● YOUR INSTRUCTIONS:
In the records below, find the line with "2. **Global Edge" and the line with "Hasura v2 merupakan". Print both exactly, along with every line between them, and no other line.

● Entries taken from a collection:
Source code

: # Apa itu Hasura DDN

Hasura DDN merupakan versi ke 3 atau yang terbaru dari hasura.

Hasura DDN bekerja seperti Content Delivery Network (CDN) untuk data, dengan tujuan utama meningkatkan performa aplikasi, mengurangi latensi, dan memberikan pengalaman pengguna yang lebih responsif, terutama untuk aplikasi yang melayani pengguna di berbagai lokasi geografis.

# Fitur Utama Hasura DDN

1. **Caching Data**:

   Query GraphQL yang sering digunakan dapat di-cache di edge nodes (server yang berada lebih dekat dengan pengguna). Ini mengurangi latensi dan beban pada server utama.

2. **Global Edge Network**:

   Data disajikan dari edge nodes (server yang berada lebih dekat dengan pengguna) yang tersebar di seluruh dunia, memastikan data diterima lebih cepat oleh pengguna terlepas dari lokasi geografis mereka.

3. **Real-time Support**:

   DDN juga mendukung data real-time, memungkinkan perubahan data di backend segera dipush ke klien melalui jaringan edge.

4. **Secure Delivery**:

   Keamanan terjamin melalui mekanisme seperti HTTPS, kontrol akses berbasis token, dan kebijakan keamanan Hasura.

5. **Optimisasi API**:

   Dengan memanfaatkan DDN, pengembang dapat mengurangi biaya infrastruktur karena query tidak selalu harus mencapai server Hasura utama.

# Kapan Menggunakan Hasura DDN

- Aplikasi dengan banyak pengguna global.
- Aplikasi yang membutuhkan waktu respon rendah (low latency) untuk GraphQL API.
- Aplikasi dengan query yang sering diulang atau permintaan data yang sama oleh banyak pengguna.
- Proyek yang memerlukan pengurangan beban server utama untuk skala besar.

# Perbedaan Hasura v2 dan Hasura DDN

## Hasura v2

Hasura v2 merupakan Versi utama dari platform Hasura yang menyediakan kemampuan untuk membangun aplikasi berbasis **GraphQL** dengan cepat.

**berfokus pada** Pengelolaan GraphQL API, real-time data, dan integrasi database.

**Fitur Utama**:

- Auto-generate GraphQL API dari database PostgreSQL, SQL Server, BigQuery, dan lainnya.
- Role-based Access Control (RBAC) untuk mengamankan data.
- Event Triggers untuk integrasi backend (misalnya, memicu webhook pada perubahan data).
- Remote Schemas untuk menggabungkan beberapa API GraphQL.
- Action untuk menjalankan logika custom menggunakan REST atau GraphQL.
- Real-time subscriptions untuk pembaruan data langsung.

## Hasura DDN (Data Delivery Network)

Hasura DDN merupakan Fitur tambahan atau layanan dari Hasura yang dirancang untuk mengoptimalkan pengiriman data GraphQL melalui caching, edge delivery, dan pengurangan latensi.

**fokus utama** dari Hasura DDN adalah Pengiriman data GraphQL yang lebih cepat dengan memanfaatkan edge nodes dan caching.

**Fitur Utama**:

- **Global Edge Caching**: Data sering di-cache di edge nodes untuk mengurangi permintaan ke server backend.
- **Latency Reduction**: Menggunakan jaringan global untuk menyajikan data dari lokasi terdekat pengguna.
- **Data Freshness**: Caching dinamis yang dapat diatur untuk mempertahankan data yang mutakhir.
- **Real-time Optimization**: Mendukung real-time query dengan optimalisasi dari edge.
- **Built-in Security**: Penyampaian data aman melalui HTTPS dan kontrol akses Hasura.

● EXERCISE SOLUTION:
2. **Global Edge Network**:

   Data disajikan dari edge nodes (server yang berada lebih dekat dengan pengguna) yang tersebar di seluruh dunia, memastikan data diterima lebih cepat oleh pengguna terlepas dari lokasi geografis mereka.

3. **Real-time Support**:

   DDN juga mendukung data real-time, memungkinkan perubahan data di backend segera dipush ke klien melalui jaringan edge.

4. **Secure Delivery**:

   Keamanan terjamin melalui mekanisme seperti HTTPS, kontrol akses berbasis token, dan kebijakan keamanan Hasura.

5. **Optimisasi API**:

   Dengan memanfaatkan DDN, pengembang dapat mengurangi biaya infrastruktur karena query tidak selalu harus mencapai server Hasura utama.

# Kapan Menggunakan Hasura DDN

- Aplikasi dengan banyak pengguna global.
- Aplikasi yang membutuhkan waktu respon rendah (low latency) untuk GraphQL API.
- Aplikasi dengan query yang sering diulang atau permintaan data yang sama oleh banyak pengguna.
- Proyek yang memerlukan pengurangan beban server utama untuk skala besar.

# Perbedaan Hasura v2 dan Hasura DDN

## Hasura v2

Hasura v2 merupakan Versi utama dari platform Hasura yang menyediakan kemampuan untuk membangun aplikasi berbasis **GraphQL** dengan cepat.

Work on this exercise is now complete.